:: Information supplied ::

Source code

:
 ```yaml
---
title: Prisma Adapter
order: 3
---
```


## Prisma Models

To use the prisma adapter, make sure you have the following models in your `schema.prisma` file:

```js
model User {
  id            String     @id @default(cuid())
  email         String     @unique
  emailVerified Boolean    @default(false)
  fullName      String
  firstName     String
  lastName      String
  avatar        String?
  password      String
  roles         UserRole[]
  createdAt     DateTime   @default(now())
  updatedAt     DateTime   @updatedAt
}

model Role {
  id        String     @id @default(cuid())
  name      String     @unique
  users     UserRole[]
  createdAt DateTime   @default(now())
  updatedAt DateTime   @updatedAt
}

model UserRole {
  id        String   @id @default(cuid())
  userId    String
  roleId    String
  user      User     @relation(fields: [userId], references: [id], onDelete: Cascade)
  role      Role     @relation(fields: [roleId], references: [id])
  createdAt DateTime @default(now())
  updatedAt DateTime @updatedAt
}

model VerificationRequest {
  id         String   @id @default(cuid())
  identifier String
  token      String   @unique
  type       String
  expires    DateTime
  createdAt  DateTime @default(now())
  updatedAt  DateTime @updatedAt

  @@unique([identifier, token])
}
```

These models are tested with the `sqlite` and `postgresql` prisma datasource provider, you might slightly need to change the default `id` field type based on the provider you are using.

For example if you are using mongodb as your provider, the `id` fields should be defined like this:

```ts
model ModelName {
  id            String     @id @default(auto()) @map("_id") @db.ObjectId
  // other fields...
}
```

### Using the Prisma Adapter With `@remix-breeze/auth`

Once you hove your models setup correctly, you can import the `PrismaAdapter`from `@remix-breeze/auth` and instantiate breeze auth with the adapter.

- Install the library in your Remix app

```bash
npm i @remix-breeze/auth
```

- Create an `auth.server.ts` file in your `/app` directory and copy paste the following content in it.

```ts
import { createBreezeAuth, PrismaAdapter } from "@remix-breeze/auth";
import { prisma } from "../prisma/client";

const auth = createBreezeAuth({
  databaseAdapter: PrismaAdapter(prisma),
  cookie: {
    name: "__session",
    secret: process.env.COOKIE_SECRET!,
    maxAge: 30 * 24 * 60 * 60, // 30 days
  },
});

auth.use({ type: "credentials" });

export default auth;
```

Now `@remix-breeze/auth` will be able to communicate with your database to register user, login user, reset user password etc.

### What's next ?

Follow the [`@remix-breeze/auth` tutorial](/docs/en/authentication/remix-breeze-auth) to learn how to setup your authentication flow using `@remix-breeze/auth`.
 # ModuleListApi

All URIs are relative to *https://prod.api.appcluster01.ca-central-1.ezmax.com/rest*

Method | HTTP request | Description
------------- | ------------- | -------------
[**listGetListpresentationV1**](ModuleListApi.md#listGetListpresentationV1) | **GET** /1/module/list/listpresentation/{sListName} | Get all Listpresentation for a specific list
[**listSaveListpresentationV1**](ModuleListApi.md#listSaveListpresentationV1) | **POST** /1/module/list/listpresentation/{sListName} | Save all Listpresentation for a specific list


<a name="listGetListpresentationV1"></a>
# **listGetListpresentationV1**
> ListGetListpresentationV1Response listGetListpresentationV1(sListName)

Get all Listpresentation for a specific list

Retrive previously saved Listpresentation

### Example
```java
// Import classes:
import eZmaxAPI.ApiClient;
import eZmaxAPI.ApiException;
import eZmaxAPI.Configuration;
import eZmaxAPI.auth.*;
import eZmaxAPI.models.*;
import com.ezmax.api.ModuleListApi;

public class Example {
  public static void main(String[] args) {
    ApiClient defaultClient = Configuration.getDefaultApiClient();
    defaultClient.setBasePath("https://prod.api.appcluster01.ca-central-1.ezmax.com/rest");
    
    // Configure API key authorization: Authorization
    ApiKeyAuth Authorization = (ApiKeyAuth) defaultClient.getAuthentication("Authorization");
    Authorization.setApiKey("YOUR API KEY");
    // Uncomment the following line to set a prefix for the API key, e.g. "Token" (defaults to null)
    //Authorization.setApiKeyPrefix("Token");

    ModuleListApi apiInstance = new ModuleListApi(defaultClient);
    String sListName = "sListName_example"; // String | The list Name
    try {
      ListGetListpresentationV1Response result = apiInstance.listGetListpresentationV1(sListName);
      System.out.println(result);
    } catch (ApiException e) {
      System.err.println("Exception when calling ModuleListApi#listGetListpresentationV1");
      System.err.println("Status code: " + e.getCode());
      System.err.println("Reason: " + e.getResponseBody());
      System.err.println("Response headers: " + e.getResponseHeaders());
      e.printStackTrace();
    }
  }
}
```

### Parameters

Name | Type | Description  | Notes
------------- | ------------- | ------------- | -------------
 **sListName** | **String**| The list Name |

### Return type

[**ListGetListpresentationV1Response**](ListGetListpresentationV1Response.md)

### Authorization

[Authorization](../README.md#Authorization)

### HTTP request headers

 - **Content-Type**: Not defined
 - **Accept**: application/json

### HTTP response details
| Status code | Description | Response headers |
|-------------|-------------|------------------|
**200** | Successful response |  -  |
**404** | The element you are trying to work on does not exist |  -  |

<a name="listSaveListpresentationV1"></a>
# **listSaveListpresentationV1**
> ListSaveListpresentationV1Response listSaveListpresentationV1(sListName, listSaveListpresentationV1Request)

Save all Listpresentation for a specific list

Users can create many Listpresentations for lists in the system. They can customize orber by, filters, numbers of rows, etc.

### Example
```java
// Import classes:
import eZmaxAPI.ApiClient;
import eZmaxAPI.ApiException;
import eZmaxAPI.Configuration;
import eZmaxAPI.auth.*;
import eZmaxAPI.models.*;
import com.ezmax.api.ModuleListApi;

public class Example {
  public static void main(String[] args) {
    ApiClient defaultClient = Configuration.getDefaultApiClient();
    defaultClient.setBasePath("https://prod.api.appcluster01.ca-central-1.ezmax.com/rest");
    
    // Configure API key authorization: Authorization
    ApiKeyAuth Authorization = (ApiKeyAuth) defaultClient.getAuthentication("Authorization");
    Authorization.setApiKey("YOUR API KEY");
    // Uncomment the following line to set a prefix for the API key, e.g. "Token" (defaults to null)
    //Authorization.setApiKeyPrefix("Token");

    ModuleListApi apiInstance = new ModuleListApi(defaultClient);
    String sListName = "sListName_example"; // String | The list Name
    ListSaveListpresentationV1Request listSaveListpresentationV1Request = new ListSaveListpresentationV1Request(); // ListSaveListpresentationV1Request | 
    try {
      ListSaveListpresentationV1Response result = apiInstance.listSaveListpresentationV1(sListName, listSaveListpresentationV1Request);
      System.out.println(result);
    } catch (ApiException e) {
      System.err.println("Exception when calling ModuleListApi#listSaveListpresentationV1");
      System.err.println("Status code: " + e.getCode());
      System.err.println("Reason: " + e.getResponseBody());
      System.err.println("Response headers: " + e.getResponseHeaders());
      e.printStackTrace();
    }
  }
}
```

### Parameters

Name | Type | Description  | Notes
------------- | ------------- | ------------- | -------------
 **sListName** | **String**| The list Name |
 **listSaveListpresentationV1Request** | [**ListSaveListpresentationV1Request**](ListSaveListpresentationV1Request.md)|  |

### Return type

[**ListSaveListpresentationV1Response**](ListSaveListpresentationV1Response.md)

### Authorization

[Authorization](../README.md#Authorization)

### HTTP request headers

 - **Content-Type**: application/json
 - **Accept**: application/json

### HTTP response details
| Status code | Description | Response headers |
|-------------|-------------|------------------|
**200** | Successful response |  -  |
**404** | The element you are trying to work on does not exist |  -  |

:::

# What is required
Every entry above should be retyped exactly as shown.

# Answer to the problem
Source code

:
 ```yaml
---
title: Prisma Adapter
order: 3
---
```


## Prisma Models

To use the prisma adapter, make sure you have the following models in your `schema.prisma` file:

```js
model User {
  id            String     @id @default(cuid())
  email         String     @unique
  emailVerified Boolean    @default(false)
  fullName      String
  firstName     String
  lastName      String
  avatar        String?
  password      String
  roles         UserRole[]
  createdAt     DateTime   @default(now())
  updatedAt     DateTime   @updatedAt
}

model Role {
  id        String     @id @default(cuid())
  name      String     @unique
  users     UserRole[]
  createdAt DateTime   @default(now())
  updatedAt DateTime   @updatedAt
}

model UserRole {
  id        String   @id @default(cuid())
  userId    String
  roleId    String
  user      User     @relation(fields: [userId], references: [id], onDelete: Cascade)
  role      Role     @relation(fields: [roleId], references: [id])
  createdAt DateTime @default(now())
  updatedAt DateTime @updatedAt
}

model VerificationRequest {
  id         String   @id @default(cuid())
  identifier String
  token      String   @unique
  type       String
  expires    DateTime
  createdAt  DateTime @default(now())
  updatedAt  DateTime @updatedAt

  @@unique([identifier, token])
}
```

These models are tested with the `sqlite` and `postgresql` prisma datasource provider, you might slightly need to change the default `id` field type based on the provider you are using.

For example if you are using mongodb as your provider, the `id` fields should be defined like this:

```ts
model ModelName {
  id            String     @id @default(auto()) @map("_id") @db.ObjectId
  // other fields...
}
```

### Using the Prisma Adapter With `@remix-breeze/auth`

Once you hove your models setup correctly, you can import the `PrismaAdapter`from `@remix-breeze/auth` and instantiate breeze auth with the adapter.

- Install the library in your Remix app

```bash
npm i @remix-breeze/auth
```

- Create an `auth.server.ts` file in your `/app` directory and copy paste the following content in it.

```ts
import { createBreezeAuth, PrismaAdapter } from "@remix-breeze/auth";
import { prisma } from "../prisma/client";

const auth = createBreezeAuth({
  databaseAdapter: PrismaAdapter(prisma),
  cookie: {
    name: "__session",
    secret: process.env.COOKIE_SECRET!,
    maxAge: 30 * 24 * 60 * 60, // 30 days
  },
});

auth.use({ type: "credentials" });

export default auth;
```

Now `@remix-breeze/auth` will be able to communicate with your database to register user, login user, reset user password etc.

### What's next ?

Follow the [`@remix-breeze/auth` tutorial](/docs/en/authentication/remix-breeze-auth) to learn how to setup your authentication flow using `@remix-breeze/auth`.
 # ModuleListApi

All URIs are relative to *https://prod.api.appcluster01.ca-central-1.ezmax.com/rest*

Method | HTTP request | Description
------------- | ------------- | -------------
[**listGetListpresentationV1**](ModuleListApi.md#listGetListpresentationV1) | **GET** /1/module/list/listpresentation/{sListName} | Get all Listpresentation for a specific list
[**listSaveListpresentationV1**](ModuleListApi.md#listSaveListpresentationV1) | **POST** /1/module/list/listpresentation/{sListName} | Save all Listpresentation for a specific list


<a name="listGetListpresentationV1"></a>
# **listGetListpresentationV1**
> ListGetListpresentationV1Response listGetListpresentationV1(sListName)

Get all Listpresentation for a specific list

Retrive previously saved Listpresentation

### Example
```java
// Import classes:
import eZmaxAPI.ApiClient;
import eZmaxAPI.ApiException;
import eZmaxAPI.Configuration;
import eZmaxAPI.auth.*;
import eZmaxAPI.models.*;
import com.ezmax.api.ModuleListApi;

public class Example {
  public static void main(String[] args) {
    ApiClient defaultClient = Configuration.getDefaultApiClient();
    defaultClient.setBasePath("https://prod.api.appcluster01.ca-central-1.ezmax.com/rest");
    
    // Configure API key authorization: Authorization
    ApiKeyAuth Authorization = (ApiKeyAuth) defaultClient.getAuthentication("Authorization");
    Authorization.setApiKey("YOUR API KEY");
    // Uncomment the following line to set a prefix for the API key, e.g. "Token" (defaults to null)
    //Authorization.setApiKeyPrefix("Token");

    ModuleListApi apiInstance = new ModuleListApi(defaultClient);
    String sListName = "sListName_example"; // String | The list Name
    try {
      ListGetListpresentationV1Response result = apiInstance.listGetListpresentationV1(sListName);
      System.out.println(result);
    } catch (ApiException e) {
      System.err.println("Exception when calling ModuleListApi#listGetListpresentationV1");
      System.err.println("Status code: " + e.getCode());
      System.err.println("Reason: " + e.getResponseBody());
      System.err.println("Response headers: " + e.getResponseHeaders());
      e.printStackTrace();
    }
  }
}
```

### Parameters

Name | Type | Description  | Notes
------------- | ------------- | ------------- | -------------
 **sListName** | **String**| The list Name |

### Return type

[**ListGetListpresentationV1Response**](ListGetListpresentationV1Response.md)

### Authorization

[Authorization](../README.md#Authorization)

### HTTP request headers

 - **Content-Type**: Not defined
 - **Accept**: application/json

### HTTP response details
| Status code | Description | Response headers |
|-------------|-------------|------------------|
**200** | Successful response |  -  |
**404** | The element you are trying to work on does not exist |  -  |

<a name="listSaveListpresentationV1"></a>
# **listSaveListpresentationV1**
> ListSaveListpresentationV1Response listSaveListpresentationV1(sListName, listSaveListpresentationV1Request)

Save all Listpresentation for a specific list

Users can create many Listpresentations for lists in the system. They can customize orber by, filters, numbers of rows, etc.

### Example
```java
// Import classes:
import eZmaxAPI.ApiClient;
import eZmaxAPI.ApiException;
import eZmaxAPI.Configuration;
import eZmaxAPI.auth.*;
import eZmaxAPI.models.*;
import com.ezmax.api.ModuleListApi;

public class Example {
  public static void main(String[] args) {
    ApiClient defaultClient = Configuration.getDefaultApiClient();
    defaultClient.setBasePath("https://prod.api.appcluster01.ca-central-1.ezmax.com/rest");
    
    // Configure API key authorization: Authorization
    ApiKeyAuth Authorization = (ApiKeyAuth) defaultClient.getAuthentication("Authorization");
    Authorization.setApiKey("YOUR API KEY");
    // Uncomment the following line to set a prefix for the API key, e.g. "Token" (defaults to null)
    //Authorization.setApiKeyPrefix("Token");

    ModuleListApi apiInstance = new ModuleListApi(defaultClient);
    String sListName = "sListName_example"; // String | The list Name
    ListSaveListpresentationV1Request listSaveListpresentationV1Request = new ListSaveListpresentationV1Request(); // ListSaveListpresentationV1Request | 
    try {
      ListSaveListpresentationV1Response result = apiInstance.listSaveListpresentationV1(sListName, listSaveListpresentationV1Request);
      System.out.println(result);
    } catch (ApiException e) {
      System.err.println("Exception when calling ModuleListApi#listSaveListpresentationV1");
      System.err.println("Status code: " + e.getCode());
      System.err.println("Reason: " + e.getResponseBody());
      System.err.println("Response headers: " + e.getResponseHeaders());
      e.printStackTrace();
    }
  }
}
```

### Parameters

Name | Type | Description  | Notes
------------- | ------------- | ------------- | -------------
 **sListName** | **String**| The list Name |
 **listSaveListpresentationV1Request** | [**ListSaveListpresentationV1Request**](ListSaveListpresentationV1Request.md)|  |

### Return type

[**ListSaveListpresentationV1Response**](ListSaveListpresentationV1Response.md)

### Authorization

[Authorization](../README.md#Authorization)

### HTTP request headers

 - **Content-Type**: application/json
 - **Accept**: application/json

### HTTP response details
| Status code | Description | Response headers |
|-------------|-------------|------------------|
**200** | Successful response |  -  |
**404** | The element you are trying to work on does not exist |  -  |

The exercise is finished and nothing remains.